*PROBLEM STATEMENT*:
Each line below should be retyped exactly, with no pictures.
....................
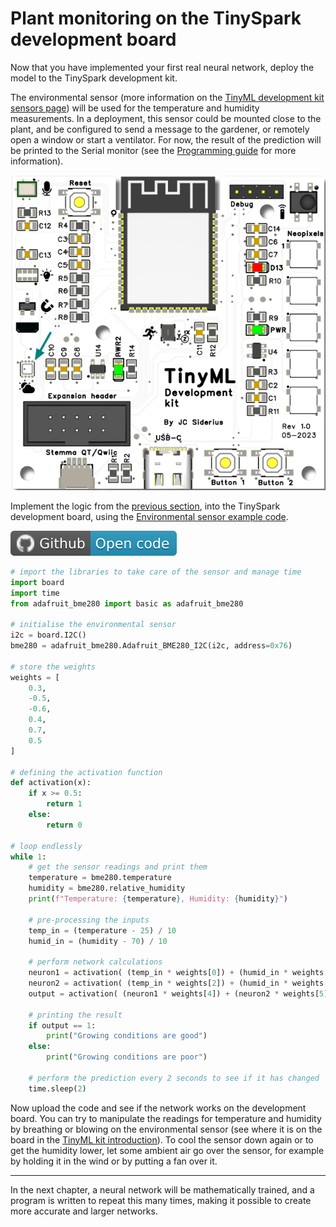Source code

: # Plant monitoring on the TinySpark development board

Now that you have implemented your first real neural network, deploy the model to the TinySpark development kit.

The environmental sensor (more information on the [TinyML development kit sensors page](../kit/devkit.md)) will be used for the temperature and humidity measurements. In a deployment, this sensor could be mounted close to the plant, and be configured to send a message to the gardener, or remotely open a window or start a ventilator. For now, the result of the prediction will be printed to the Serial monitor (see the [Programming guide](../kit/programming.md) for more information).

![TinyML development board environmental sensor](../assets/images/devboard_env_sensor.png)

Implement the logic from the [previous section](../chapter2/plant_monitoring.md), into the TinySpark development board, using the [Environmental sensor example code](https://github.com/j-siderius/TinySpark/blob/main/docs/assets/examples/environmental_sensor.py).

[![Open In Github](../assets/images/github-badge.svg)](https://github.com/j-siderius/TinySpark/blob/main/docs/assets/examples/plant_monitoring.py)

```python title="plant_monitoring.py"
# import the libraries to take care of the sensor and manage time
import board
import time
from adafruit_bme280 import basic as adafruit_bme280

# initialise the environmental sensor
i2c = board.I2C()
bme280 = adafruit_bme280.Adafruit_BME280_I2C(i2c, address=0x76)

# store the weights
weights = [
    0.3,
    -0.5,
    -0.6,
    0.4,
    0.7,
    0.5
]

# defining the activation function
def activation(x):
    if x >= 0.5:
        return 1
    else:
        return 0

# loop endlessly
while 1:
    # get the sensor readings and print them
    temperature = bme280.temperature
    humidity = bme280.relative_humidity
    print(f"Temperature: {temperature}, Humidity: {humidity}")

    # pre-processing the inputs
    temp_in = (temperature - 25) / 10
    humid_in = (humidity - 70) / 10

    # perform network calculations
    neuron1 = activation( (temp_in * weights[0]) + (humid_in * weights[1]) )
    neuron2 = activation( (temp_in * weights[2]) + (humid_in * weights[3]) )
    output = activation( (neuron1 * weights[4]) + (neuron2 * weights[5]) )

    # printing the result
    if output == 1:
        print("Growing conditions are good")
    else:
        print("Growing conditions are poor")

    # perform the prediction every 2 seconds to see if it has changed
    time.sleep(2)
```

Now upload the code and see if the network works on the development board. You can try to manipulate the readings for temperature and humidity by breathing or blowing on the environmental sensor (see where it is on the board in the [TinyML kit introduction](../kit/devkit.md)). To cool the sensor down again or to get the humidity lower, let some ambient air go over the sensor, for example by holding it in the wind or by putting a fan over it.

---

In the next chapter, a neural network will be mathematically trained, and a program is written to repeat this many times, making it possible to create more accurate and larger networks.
....................
*ANSWER SECTION*:
Source code

: # Plant monitoring on the TinySpark development board

Now that you have implemented your first real neural network, deploy the model to the TinySpark development kit.

The environmental sensor (more information on the [TinyML development kit sensors page](../kit/devkit.md)) will be used for the temperature and humidity measurements. In a deployment, this sensor could be mounted close to the plant, and be configured to send a message to the gardener, or remotely open a window or start a ventilator. For now, the result of the prediction will be printed to the Serial monitor (see the [Programming guide](../kit/programming.md) for more information).

![TinyML development board environmental sensor](../assets/images/devboard_env_sensor.png)

Implement the logic from the [previous section](../chapter2/plant_monitoring.md), into the TinySpark development board, using the [Environmental sensor example code](https://github.com/j-siderius/TinySpark/blob/main/docs/assets/examples/environmental_sensor.py).

[![Open In Github](../assets/images/github-badge.svg)](https://github.com/j-siderius/TinySpark/blob/main/docs/assets/examples/plant_monitoring.py)

```python title="plant_monitoring.py"
# import the libraries to take care of the sensor and manage time
import board
import time
from adafruit_bme280 import basic as adafruit_bme280

# initialise the environmental sensor
i2c = board.I2C()
bme280 = adafruit_bme280.Adafruit_BME280_I2C(i2c, address=0x76)

# store the weights
weights = [
    0.3,
    -0.5,
    -0.6,
    0.4,
    0.7,
    0.5
]

# defining the activation function
def activation(x):
    if x >= 0.5:
        return 1
    else:
        return 0

# loop endlessly
while 1:
    # get the sensor readings and print them
    temperature = bme280.temperature
    humidity = bme280.relative_humidity
    print(f"Temperature: {temperature}, Humidity: {humidity}")

    # pre-processing the inputs
    temp_in = (temperature - 25) / 10
    humid_in = (humidity - 70) / 10

    # perform network calculations
    neuron1 = activation( (temp_in * weights[0]) + (humid_in * weights[1]) )
    neuron2 = activation( (temp_in * weights[2]) + (humid_in * weights[3]) )
    output = activation( (neuron1 * weights[4]) + (neuron2 * weights[5]) )

    # printing the result
    if output == 1:
        print("Growing conditions are good")
    else:
        print("Growing conditions are poor")

    # perform the prediction every 2 seconds to see if it has changed
    time.sleep(2)
```

Now upload the code and see if the network works on the development board. You can try to manipulate the readings for temperature and humidity by breathing or blowing on the environmental sensor (see where it is on the board in the [TinyML kit introduction](../kit/devkit.md)). To cool the sensor down again or to get the humidity lower, let some ambient air go over the sensor, for example by holding it in the wind or by putting a fan over it.

---

In the next chapter, a neural network will be mathematically trained, and a program is written to repeat this many times, making it possible to create more accurate and larger networks.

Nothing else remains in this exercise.